Bolivar the Butcher
No one forgets their first time seeing Bolivar the Butcher.
The lights in the arena had barely dimmed when the metallic clang of a meat hook scraping steel echoed through the air. The crowd fell silent. Then came the deep, deliberate footsteps. Boom. Boom. Boom. And finally—the curtain tore open.
There he stood.
Apron soaked in old stains, muscles thick as hanging slabs, and a cleaver bigger than a referee’s clipboard. Bolivar the Butcher was not just a man. He was a walking health code violation with a championship belt and a European sneer that said, “You next.”
But tonight… tonight was different.
Tonight was Meat Madness Monday.
It was a special promotion at the DWC Arena, where every fan in the front three rows got a complimentary smoked sausage—“Certified Butchered by Bolivar.” He had set up a miniature butcher station by the ring, complete with a chopping block, a few suspiciously twitchy sides of meat, and a grizzled assistant known only as “Goose.”
As Bolivar sharpened his cleaver in full view of the audience, the announcer, Jazz Jupiter, crept ringside, holding a mic like it was a live grenade.
“Bolivar! Care to say a few words to the fans tonight?”
The Butcher paused mid-hone, turning his iron stare toward Jazz. Then he cracked a small, unsettling smile.
“I haff prepared… something special for tonight. A little cut… for every one of you screaming porkchops out zhere.”
The audience roared, some with delight, others with a twinge of fear. A kid in the front row dropped his bratwurst. Goose caught it.
“Tonight,” Bolivar growled, “I wrestle a man who claims to be the Prime Cut of the DWC…zhe kitty cat called Leonid.”
Cue the sizzle. Literally. Someone backstage triggered the pyrotechnic steak grill effect too early, filling the arena with the smell of medium-rare mayhem.
Leonid—his mane of thick hair bouncing behind him—pranced into the arena, a feral grin on his face.
“I only wrestle grass-fed competition, darling,” he sniffed, pointing with a manicured nail at Bolivar. “And you look like a back-alley brisket.”
Bolivar didn't flinch.
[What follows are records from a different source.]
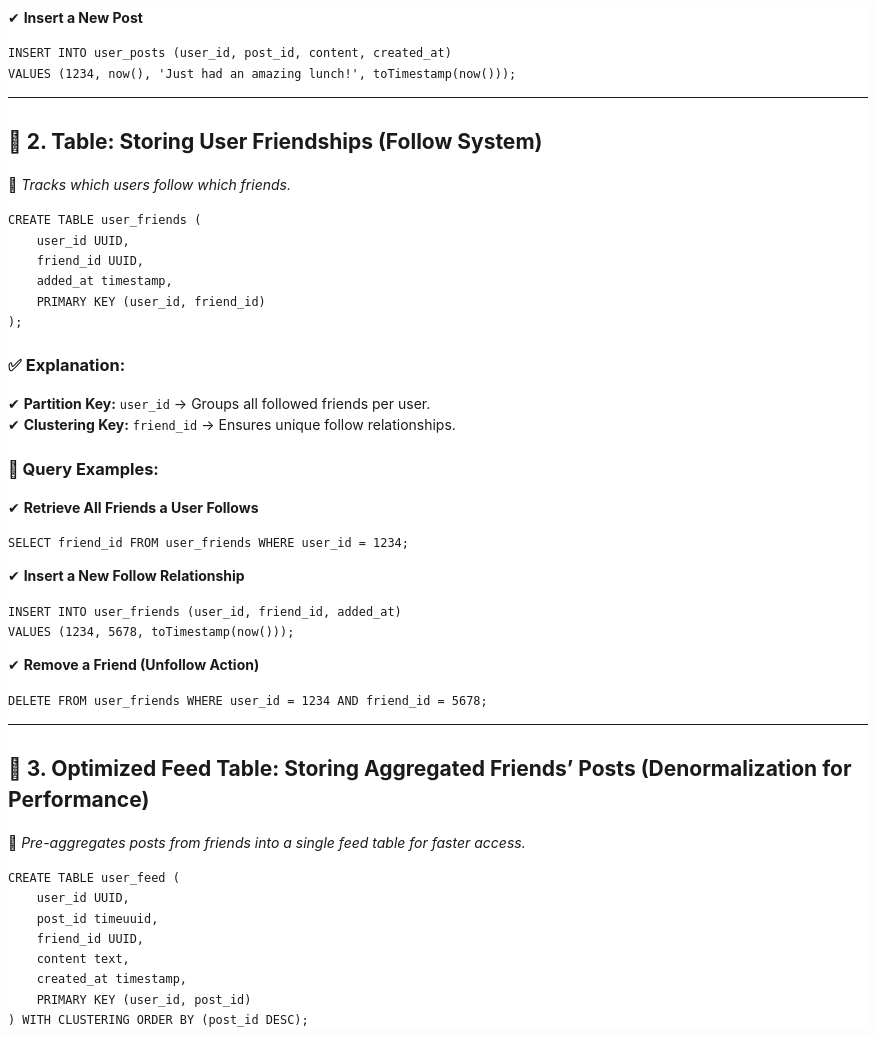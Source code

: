 ✔ **Insert a New Post**  
```cql
INSERT INTO user_posts (user_id, post_id, content, created_at) 
VALUES (1234, now(), 'Just had an amazing lunch!', toTimestamp(now()));
```

---

## **📌 2. Table: Storing User Friendships (Follow System)**  
🔹 _Tracks which users follow which friends._  

```cql
CREATE TABLE user_friends (
    user_id UUID,  
    friend_id UUID,  
    added_at timestamp,  
    PRIMARY KEY (user_id, friend_id)
);
```

### **✅ Explanation:**  
✔ **Partition Key:** `user_id` → Groups all followed friends per user.  
✔ **Clustering Key:** `friend_id` → Ensures unique follow relationships.  

### **📌 Query Examples:**  
✔ **Retrieve All Friends a User Follows**  
```cql
SELECT friend_id FROM user_friends WHERE user_id = 1234;
```

✔ **Insert a New Follow Relationship**  
```cql
INSERT INTO user_friends (user_id, friend_id, added_at) 
VALUES (1234, 5678, toTimestamp(now()));
```

✔ **Remove a Friend (Unfollow Action)**  
```cql
DELETE FROM user_friends WHERE user_id = 1234 AND friend_id = 5678;
```

---

## **📌 3. Optimized Feed Table: Storing Aggregated Friends’ Posts (Denormalization for Performance)**  
🔹 _Pre-aggregates posts from friends into a single feed table for faster access._  

```cql
CREATE TABLE user_feed (
    user_id UUID,  
    post_id timeuuid,  
    friend_id UUID,  
    content text,  
    created_at timestamp,  
    PRIMARY KEY (user_id, post_id)
) WITH CLUSTERING ORDER BY (post_id DESC);
```
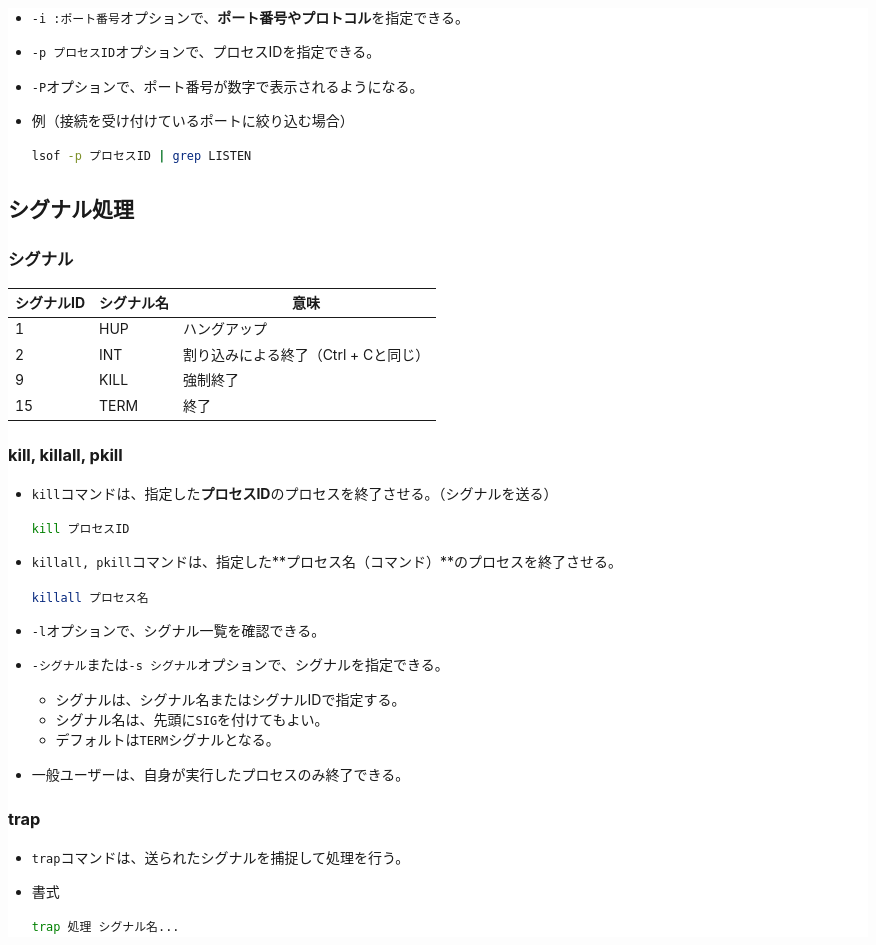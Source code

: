 - `-i :ポート番号`オプションで、**ポート番号やプロトコル**を指定できる。

- `-p プロセスID`オプションで、プロセスIDを指定できる。

- `-P`オプションで、ポート番号が数字で表示されるようになる。

- 例（接続を受け付けているポートに絞り込む場合）

  ```bash
  lsof -p プロセスID | grep LISTEN
  ```

## シグナル処理

### シグナル

| シグナルID | シグナル名 | 意味                                 |
| ---------- | ---------- | ------------------------------------ |
| 1          | HUP        | ハングアップ                         |
| 2          | INT        | 割り込みによる終了（Ctrl + Cと同じ） |
| 9          | KILL       | 強制終了                             |
| 15         | TERM       | 終了                                 |

### kill, killall, pkill

- `kill`コマンドは、指定した**プロセスID**のプロセスを終了させる。（シグナルを送る）

  ```bash
  kill プロセスID
  ```

- `killall, pkill`コマンドは、指定した**プロセス名（コマンド）**のプロセスを終了させる。

  ```bash
  killall プロセス名
  ```

- `-l`オプションで、シグナル一覧を確認できる。

- `-シグナル`または`-s シグナル`オプションで、シグナルを指定できる。
  - シグナルは、シグナル名またはシグナルIDで指定する。
  - シグナル名は、先頭に`SIG`を付けてもよい。
  - デフォルトは`TERM`シグナルとなる。

- 一般ユーザーは、自身が実行したプロセスのみ終了できる。

### trap

- `trap`コマンドは、送られたシグナルを捕捉して処理を行う。

- 書式

  ```bash
  trap 処理 シグナル名...
  ```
He simply walked over to his chopping block, picked up a prime rib, and powerbombed it into the wood. Meat flew. Fans howled.
The bell rang.
The match that followed wasn’t a match—it was a butcher’s brawl. Bolivar didn’t just wrestle. He tenderized. He tossed Leonid like a sack of discount sirloin, the blood flowing before he hit is infamous finisher, the front enziguri he called the Primal Cut!
One… two… three.
The bell rang. Leonid lay sprawled on the mat, singlet shredded like deli paper. Bolivar stood tall, cleaver raised.
But instead of taunting, he reached down, pulled Leonid up, unsteadily to his feet, and patted him on the shoulder.
“You cook nice under pressure,” he muttered. “But next time… bring marinade.”
The crowd exploded. Goose wheeled out a cooler full of Bolivar’s branded jerky. Meat Madness Monday became a DWC tradition.
And Bolivar? He didn’t say much after that. Just went back to his locker, hung his apron, and sharpened his cleaver. Because in the DWC… every match is a fresh cut.